- [Task details] Copy the data below verbatim, leaving no line out.

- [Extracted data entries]
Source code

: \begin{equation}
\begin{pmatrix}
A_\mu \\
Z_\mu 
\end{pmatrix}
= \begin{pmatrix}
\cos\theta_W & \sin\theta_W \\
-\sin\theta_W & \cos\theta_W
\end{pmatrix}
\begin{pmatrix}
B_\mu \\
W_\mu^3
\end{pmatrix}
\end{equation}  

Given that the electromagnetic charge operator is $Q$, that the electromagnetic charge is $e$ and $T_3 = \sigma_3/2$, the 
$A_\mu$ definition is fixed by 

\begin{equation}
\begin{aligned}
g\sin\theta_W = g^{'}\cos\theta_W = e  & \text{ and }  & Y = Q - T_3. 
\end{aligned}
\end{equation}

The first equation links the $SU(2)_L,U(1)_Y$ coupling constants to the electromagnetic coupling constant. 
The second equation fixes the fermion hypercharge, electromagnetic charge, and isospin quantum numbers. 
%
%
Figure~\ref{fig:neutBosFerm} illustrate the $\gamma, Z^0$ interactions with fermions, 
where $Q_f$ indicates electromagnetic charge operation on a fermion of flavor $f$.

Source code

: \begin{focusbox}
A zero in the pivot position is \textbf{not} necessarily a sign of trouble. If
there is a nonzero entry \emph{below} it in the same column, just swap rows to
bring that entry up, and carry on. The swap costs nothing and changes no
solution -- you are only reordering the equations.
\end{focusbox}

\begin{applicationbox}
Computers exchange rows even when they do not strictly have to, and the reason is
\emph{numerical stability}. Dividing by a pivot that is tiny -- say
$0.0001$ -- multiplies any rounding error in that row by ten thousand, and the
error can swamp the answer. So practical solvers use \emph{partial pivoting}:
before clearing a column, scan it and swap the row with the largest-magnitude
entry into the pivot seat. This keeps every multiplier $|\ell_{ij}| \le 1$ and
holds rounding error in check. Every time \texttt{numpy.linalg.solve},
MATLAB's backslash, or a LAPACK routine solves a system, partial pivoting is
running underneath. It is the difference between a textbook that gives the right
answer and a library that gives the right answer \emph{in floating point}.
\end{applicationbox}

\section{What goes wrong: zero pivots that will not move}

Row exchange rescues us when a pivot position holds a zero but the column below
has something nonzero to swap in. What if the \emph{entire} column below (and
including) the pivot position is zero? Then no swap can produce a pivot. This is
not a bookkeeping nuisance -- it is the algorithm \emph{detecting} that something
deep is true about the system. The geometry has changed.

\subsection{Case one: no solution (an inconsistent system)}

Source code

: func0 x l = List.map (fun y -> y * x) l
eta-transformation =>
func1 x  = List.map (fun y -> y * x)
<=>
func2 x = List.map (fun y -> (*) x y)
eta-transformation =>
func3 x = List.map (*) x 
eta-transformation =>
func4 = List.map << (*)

- [Output for this exercise]
Source code

: \begin{equation}
\begin{pmatrix}
A_\mu \\
Z_\mu 
\end{pmatrix}
= \begin{pmatrix}
\cos\theta_W & \sin\theta_W \\
-\sin\theta_W & \cos\theta_W
\end{pmatrix}
\begin{pmatrix}
B_\mu \\
W_\mu^3
\end{pmatrix}
\end{equation}  

Given that the electromagnetic charge operator is $Q$, that the electromagnetic charge is $e$ and $T_3 = \sigma_3/2$, the 
$A_\mu$ definition is fixed by 

\begin{equation}
\begin{aligned}
g\sin\theta_W = g^{'}\cos\theta_W = e  & \text{ and }  & Y = Q - T_3. 
\end{aligned}
\end{equation}

The first equation links the $SU(2)_L,U(1)_Y$ coupling constants to the electromagnetic coupling constant. 
The second equation fixes the fermion hypercharge, electromagnetic charge, and isospin quantum numbers. 
%
%
Figure~\ref{fig:neutBosFerm} illustrate the $\gamma, Z^0$ interactions with fermions, 
where $Q_f$ indicates electromagnetic charge operation on a fermion of flavor $f$.

Source code

: \begin{focusbox}
A zero in the pivot position is \textbf{not} necessarily a sign of trouble. If
there is a nonzero entry \emph{below} it in the same column, just swap rows to
bring that entry up, and carry on. The swap costs nothing and changes no
solution -- you are only reordering the equations.
\end{focusbox}

\begin{applicationbox}
Computers exchange rows even when they do not strictly have to, and the reason is
\emph{numerical stability}. Dividing by a pivot that is tiny -- say
$0.0001$ -- multiplies any rounding error in that row by ten thousand, and the
error can swamp the answer. So practical solvers use \emph{partial pivoting}:
before clearing a column, scan it and swap the row with the largest-magnitude
entry into the pivot seat. This keeps every multiplier $|\ell_{ij}| \le 1$ and
holds rounding error in check. Every time \texttt{numpy.linalg.solve},
MATLAB's backslash, or a LAPACK routine solves a system, partial pivoting is
running underneath. It is the difference between a textbook that gives the right
answer and a library that gives the right answer \emph{in floating point}.
\end{applicationbox}

\section{What goes wrong: zero pivots that will not move}

Row exchange rescues us when a pivot position holds a zero but the column below
has something nonzero to swap in. What if the \emph{entire} column below (and
including) the pivot position is zero? Then no swap can produce a pivot. This is
not a bookkeeping nuisance -- it is the algorithm \emph{detecting} that something
deep is true about the system. The geometry has changed.

\subsection{Case one: no solution (an inconsistent system)}

Source code

: func0 x l = List.map (fun y -> y * x) l
eta-transformation =>
func1 x  = List.map (fun y -> y * x)
<=>
func2 x = List.map (fun y -> (*) x y)
eta-transformation =>
func3 x = List.map (*) x 
eta-transformation =>
func4 = List.map << (*)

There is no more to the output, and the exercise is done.